The Gadflyer: Fly Trap:
OK, Maybe We Did Lie
Paul Waldman (9:14AM)The line from the Bush administration and their allies about the claims they made before the war has been, hey, maybe we were wrong, but it was an honest mistake. It’s not like we knew Iraq didn’t have weapons of mass destruction. It’s not like we knew there were no ties between Iraq and Al Qaeda. We just told the public what we thought.
Although most clear-thinking people see this line for the load of hooey it is, there are only a few pieces of definitive evidence to which one can point that actually prove what the administration knew for sure and didn’t know. I’m talking not about clear omissions or obvious exaggerations, but the smoking gun, if you will. Well now the incomparable Murray Waas gives us such a smoking gun in the National Journal. I’ll quote the article at length:
Key Bush Intelligence Briefing Kept From Hill Panel
By Murray Waas, special to National Journal
© National Journal Group Inc.
Tuesday, Nov. 22, 2005Ten days after the September 11, 2001, terrorist attacks on the World Trade Center and the Pentagon, President Bush was told in a highly classified briefing that the U.S. intelligence community had no evidence linking the Iraqi regime of Saddam Hussein to the attacks and that there was scant credible evidence that Iraq had any significant collaborative ties with Al Qaeda, according to government records and current and former officials with firsthand knowledge of the matter.
The information was provided to Bush on September 21, 2001 during the “President’s Daily Brief,” a 30- to 45-minute early-morning national security briefing. Information for PDBs has routinely been derived from electronic intercepts, human agents, and reports from foreign intelligence services, as well as more mundane sources such as news reports and public statements by foreign leaders.
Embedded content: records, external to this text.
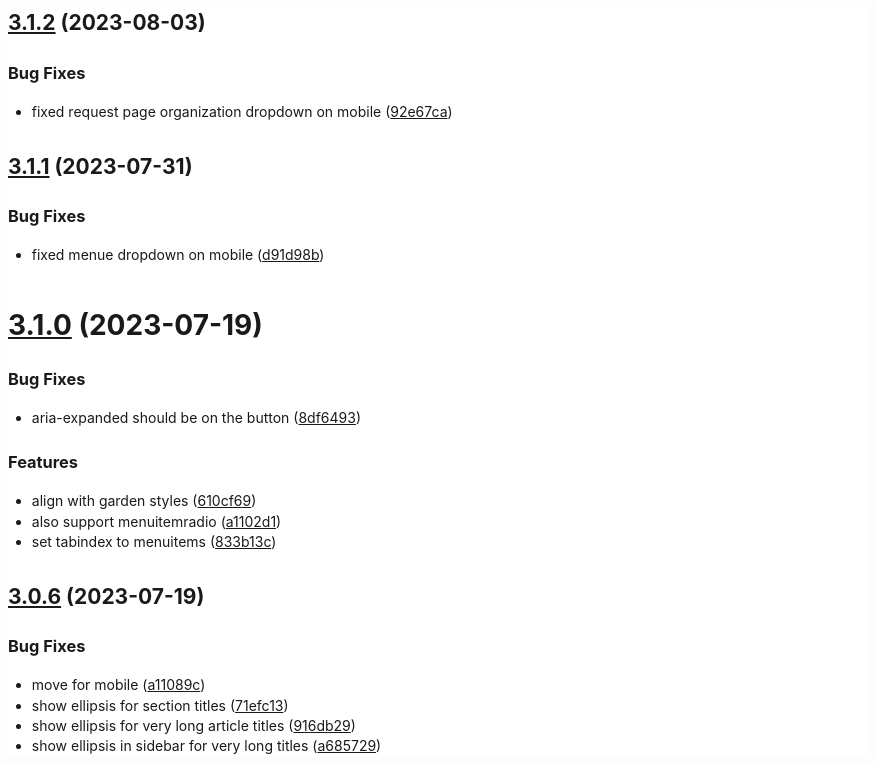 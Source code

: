 ## [3.1.2](https://github.com/zendesk/copenhagen_theme/compare/v3.1.1...v3.1.2) (2023-08-03)


### Bug Fixes

* fixed request page organization dropdown on mobile ([92e67ca](https://github.com/zendesk/copenhagen_theme/commit/92e67ca9d0642b8db7ad2ac752ea8bc74b0ca696))

## [3.1.1](https://github.com/zendesk/copenhagen_theme/compare/v3.1.0...v3.1.1) (2023-07-31)


### Bug Fixes

* fixed menue dropdown on mobile ([d91d98b](https://github.com/zendesk/copenhagen_theme/commit/d91d98b1654bf568f9dab6178bd6e68211b94786))

# [3.1.0](https://github.com/zendesk/copenhagen_theme/compare/v3.0.6...v3.1.0) (2023-07-19)


### Bug Fixes

* aria-expanded should be on the button ([8df6493](https://github.com/zendesk/copenhagen_theme/commit/8df6493fa0e54368fffeb56a52f6a96c7da538a7))


### Features

* align with garden styles ([610cf69](https://github.com/zendesk/copenhagen_theme/commit/610cf69abde144c7c52e4ee75271cbf42737cf37))
* also support menuitemradio ([a1102d1](https://github.com/zendesk/copenhagen_theme/commit/a1102d1ae63066482be4775b8540f40b4987889a))
* set tabindex to menuitems ([833b13c](https://github.com/zendesk/copenhagen_theme/commit/833b13c42e6227578a003297c16907e4b3413d28))

## [3.0.6](https://github.com/zendesk/copenhagen_theme/compare/v3.0.5...v3.0.6) (2023-07-19)


### Bug Fixes

* move for mobile ([a11089c](https://github.com/zendesk/copenhagen_theme/commit/a11089cbfe797e0936eb3b10081001ef1a043585))
* show ellipsis for section titles ([71efc13](https://github.com/zendesk/copenhagen_theme/commit/71efc1388d6e543264c61b93c524be9658f2e474))
* show ellipsis for very long article titles ([916db29](https://github.com/zendesk/copenhagen_theme/commit/916db297fa7f1d2747d66db5aae5a6ccec9e189c))
* show ellipsis in sidebar for very long titles ([a685729](https://github.com/zendesk/copenhagen_theme/commit/a685729e86536f7aa967ac3fe4e45e842fe3e547))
One of the more intriguing things that Bush was told during the briefing was that the few credible reports of contacts between Iraq and Al Qaeda involved attempts by Saddam Hussein to monitor the terrorist group. Saddam viewed Al Qaeda as well as other theocratic radical Islamist organizations as a potential threat to his secular regime. At one point, analysts believed, Saddam considered infiltrating the ranks of Al Qaeda with Iraqi nationals or even Iraqi intelligence operatives to learn more about its inner workings, according to records and sources.
The September 21, 2001, briefing was prepared at the request of the president, who was eager in the days following the terrorist attacks to learn all that he could about any possible connection between Iraq and Al Qaeda…
The highly classified CIA assessment was distributed to President Bush, Vice President Cheney, the president’s national security adviser and deputy national security adviser, the secretaries and undersecretaries of State and Defense, and various other senior Bush administration policy makers, according to government records.
The Senate Intelligence Committee has asked the White House for the CIA assessment, the PDB of September 21, 2001, and dozens of other PDBs as part of the committee’s ongoing investigation into whether the Bush administration misrepresented intelligence information in the run-up to war with Iraq. The Bush administration has refused to turn over these documents.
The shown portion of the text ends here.